START Records supplied
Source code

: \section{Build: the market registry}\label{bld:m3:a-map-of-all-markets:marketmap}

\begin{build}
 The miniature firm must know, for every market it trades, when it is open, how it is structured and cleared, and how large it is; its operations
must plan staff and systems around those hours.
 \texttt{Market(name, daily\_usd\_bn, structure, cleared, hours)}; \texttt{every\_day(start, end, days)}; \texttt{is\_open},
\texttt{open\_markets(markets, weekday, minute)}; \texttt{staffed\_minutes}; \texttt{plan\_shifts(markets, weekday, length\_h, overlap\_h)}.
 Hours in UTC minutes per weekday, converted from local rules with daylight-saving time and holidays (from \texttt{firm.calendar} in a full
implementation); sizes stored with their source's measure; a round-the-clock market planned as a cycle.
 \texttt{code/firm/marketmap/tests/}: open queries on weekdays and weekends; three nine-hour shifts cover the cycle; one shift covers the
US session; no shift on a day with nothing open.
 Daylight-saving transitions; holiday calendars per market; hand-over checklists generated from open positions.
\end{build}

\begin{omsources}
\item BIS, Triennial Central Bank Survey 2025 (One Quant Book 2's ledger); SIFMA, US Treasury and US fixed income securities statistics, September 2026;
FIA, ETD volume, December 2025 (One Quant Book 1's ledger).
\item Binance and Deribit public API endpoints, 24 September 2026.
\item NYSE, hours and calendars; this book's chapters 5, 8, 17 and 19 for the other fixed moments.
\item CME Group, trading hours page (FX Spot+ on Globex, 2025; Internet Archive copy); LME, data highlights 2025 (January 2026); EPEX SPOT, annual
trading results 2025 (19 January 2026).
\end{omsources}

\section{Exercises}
END Records supplied
Requirement:
If a line in the data contains the string "marketmap", copy it.

Your solution:
: \section{Build: the market registry}\label{bld:m3:a-map-of-all-markets:marketmap}
 \texttt{code/firm/marketmap/tests/}: open queries on weekdays and weekends; three nine-hour shifts cover the cycle; one shift covers the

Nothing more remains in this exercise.